User manual

c) Plaatsen en vervangen van de batterijen
Het apparaat werkt op drie 1,5 V microbatterijen (i.e. AAA of LR03). Voor ingebruikname of
wanneer het batterij vervangen-symbool in het display verschijnt, installeer nieuwe, volle
batterijen.
Het batterij vervangen-symbool heeft verschillende displayniveaus, zie onderstaande tabel:
Symbool Batterijspanning Resultaat Sleutel
>4,2 V OK Batterijspanning is voldoende
4,2 - 3,9 V OK Batterijspanning is voldoende
3,9 - 3,6 V OK Batterijspanning is voldoende voor de meting.
Vervang de batterijen zo snel mogelijk
<3,6 V NOK Vervang de batterijen onmiddellijk om
meetfouten te vermijden
Voer volgende procedure uit om de batterijen te installeren of te vervangen:
- Ontkoppel de meetkabels van de te meten stroomkring en de
meter.
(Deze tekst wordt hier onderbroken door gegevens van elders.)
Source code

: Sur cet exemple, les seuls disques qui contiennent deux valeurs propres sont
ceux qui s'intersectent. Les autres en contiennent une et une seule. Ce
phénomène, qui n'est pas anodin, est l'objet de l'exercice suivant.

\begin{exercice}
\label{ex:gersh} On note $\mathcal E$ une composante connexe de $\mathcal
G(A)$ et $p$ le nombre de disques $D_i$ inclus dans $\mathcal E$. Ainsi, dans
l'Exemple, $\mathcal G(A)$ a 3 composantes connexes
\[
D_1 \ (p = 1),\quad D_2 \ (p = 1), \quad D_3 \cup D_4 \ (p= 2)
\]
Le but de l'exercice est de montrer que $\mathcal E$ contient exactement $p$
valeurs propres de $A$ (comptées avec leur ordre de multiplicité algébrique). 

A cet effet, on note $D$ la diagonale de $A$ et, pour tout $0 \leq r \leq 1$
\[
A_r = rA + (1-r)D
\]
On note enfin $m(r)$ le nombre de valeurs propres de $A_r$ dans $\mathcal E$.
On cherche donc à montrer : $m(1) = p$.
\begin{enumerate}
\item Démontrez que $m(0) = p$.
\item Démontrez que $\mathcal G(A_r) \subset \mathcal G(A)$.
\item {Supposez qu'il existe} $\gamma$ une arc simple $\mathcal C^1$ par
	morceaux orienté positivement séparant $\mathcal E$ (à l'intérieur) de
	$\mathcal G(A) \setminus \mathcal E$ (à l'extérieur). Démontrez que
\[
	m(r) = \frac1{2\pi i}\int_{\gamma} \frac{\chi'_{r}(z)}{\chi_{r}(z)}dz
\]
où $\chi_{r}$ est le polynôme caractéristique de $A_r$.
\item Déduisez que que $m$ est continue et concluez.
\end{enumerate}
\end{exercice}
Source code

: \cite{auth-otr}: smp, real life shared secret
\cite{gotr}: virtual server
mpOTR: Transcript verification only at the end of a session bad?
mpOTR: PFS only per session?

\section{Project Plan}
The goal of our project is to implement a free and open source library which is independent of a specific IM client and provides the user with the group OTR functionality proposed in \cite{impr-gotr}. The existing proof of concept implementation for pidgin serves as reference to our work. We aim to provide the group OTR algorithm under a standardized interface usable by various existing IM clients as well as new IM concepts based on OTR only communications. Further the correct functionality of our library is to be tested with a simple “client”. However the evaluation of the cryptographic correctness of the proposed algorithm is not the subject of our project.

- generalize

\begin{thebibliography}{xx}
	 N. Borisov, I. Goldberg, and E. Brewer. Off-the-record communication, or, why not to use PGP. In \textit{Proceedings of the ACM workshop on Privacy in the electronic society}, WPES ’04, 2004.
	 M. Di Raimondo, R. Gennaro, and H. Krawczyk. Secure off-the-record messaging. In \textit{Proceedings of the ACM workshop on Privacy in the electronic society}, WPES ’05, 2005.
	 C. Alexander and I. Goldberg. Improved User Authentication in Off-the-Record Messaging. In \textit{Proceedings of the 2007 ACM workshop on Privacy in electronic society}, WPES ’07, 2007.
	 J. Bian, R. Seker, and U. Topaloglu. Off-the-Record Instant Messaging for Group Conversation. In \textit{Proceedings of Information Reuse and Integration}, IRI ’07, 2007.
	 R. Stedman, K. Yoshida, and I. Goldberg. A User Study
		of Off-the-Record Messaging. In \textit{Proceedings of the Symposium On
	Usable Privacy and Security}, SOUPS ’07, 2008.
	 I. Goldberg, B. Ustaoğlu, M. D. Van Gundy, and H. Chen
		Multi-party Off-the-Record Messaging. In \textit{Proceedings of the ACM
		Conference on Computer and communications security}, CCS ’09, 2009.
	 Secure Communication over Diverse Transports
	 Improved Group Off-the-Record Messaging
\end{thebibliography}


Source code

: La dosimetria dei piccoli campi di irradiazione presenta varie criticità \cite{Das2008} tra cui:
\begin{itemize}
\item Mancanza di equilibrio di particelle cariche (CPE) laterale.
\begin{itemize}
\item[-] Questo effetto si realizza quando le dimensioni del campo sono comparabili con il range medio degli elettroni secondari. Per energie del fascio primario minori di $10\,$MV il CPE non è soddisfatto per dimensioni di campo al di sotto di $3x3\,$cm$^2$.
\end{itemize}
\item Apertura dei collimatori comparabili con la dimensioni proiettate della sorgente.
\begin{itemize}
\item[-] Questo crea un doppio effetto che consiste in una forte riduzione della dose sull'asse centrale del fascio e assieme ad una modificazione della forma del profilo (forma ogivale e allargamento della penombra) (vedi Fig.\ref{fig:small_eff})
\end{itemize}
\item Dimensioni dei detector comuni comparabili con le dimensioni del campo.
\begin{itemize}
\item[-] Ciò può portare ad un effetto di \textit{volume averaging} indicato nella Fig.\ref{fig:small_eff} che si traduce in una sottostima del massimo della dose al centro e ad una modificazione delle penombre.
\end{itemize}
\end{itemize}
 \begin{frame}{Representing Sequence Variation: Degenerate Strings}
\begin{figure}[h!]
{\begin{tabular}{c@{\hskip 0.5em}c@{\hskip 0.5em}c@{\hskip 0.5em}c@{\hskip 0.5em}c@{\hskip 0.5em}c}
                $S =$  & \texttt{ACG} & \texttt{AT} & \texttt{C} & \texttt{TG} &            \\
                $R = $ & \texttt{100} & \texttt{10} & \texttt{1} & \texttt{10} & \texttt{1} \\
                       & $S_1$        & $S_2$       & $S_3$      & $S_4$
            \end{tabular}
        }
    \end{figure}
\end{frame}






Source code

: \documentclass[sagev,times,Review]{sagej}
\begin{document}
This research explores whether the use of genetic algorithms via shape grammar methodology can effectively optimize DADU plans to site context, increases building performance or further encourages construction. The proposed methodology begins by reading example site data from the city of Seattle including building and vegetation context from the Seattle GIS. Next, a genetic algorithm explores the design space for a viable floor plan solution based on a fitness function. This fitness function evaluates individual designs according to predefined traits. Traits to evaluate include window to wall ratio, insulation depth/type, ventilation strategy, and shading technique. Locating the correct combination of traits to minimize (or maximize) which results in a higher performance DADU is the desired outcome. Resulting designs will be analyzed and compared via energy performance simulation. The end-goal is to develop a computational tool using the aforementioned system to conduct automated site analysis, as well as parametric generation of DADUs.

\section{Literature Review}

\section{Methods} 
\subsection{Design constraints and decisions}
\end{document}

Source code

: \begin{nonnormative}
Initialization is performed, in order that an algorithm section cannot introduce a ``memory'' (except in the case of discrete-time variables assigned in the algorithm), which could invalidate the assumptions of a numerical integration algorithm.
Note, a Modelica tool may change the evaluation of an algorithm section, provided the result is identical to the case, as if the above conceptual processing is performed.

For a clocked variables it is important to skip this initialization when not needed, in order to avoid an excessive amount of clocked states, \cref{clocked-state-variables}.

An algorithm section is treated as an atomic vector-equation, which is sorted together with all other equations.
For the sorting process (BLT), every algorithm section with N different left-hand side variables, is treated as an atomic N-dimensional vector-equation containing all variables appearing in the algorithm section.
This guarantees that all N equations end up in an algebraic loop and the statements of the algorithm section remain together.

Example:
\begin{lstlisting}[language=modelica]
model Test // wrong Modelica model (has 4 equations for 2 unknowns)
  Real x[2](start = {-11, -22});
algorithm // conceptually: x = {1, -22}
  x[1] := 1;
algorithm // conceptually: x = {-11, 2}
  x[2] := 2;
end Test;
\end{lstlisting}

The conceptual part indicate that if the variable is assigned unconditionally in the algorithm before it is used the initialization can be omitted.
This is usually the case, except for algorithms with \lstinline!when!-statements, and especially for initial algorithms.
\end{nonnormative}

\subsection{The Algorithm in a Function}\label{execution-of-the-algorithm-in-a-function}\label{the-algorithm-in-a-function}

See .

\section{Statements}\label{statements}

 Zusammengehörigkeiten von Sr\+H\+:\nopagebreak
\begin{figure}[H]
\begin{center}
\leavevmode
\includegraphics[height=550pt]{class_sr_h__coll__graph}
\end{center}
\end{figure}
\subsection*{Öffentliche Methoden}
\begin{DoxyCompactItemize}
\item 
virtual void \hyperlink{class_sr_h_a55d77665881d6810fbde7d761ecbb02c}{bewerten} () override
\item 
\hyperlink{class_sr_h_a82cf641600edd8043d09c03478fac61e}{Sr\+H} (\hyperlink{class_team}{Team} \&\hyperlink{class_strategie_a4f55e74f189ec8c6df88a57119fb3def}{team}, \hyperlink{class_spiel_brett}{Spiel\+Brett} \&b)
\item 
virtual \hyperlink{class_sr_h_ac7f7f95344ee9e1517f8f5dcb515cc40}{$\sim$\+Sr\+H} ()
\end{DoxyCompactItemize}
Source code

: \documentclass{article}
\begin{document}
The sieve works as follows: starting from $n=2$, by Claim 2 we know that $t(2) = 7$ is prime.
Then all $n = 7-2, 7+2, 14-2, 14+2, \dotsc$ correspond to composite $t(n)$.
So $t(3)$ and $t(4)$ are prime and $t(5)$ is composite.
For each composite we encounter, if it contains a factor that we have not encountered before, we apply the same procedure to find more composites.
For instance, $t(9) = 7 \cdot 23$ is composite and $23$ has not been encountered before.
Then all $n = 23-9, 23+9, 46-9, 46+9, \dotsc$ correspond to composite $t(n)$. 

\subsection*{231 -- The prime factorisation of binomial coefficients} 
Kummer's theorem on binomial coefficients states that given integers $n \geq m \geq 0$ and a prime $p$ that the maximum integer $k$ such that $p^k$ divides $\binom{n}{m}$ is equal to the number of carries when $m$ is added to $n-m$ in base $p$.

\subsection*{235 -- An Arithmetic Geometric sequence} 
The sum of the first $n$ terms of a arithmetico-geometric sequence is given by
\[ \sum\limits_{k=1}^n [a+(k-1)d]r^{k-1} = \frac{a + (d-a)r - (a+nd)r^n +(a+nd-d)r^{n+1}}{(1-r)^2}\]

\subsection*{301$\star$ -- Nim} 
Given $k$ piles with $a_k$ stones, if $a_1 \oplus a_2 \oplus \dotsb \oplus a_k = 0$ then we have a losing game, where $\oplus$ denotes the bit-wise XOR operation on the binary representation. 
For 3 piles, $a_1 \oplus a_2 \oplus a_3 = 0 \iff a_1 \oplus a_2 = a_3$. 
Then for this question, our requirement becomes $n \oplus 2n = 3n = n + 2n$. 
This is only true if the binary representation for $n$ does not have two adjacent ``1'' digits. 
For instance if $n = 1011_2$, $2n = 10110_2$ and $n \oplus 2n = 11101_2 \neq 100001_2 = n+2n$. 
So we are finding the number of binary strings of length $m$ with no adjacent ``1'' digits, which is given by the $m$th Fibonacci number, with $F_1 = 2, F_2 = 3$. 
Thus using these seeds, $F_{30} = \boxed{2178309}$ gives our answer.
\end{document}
Schakel de DMM uit.
- Draai de schroef achteraan het apparaat los met behulp van een
kruiskopschroevendraaier. Verwijder het deksel van het batterijvak.
- Vervang de gebruikte batterijen door dezelfde nieuwe batterijen.
Plaats de nieuwe batterijen op een juiste manier in het batterijvak
(12). Houd rekening met de juiste polariteit, zoals aangegeven in
het batterijvak.
- Maak het deksel opnieuw op het apparaat vast.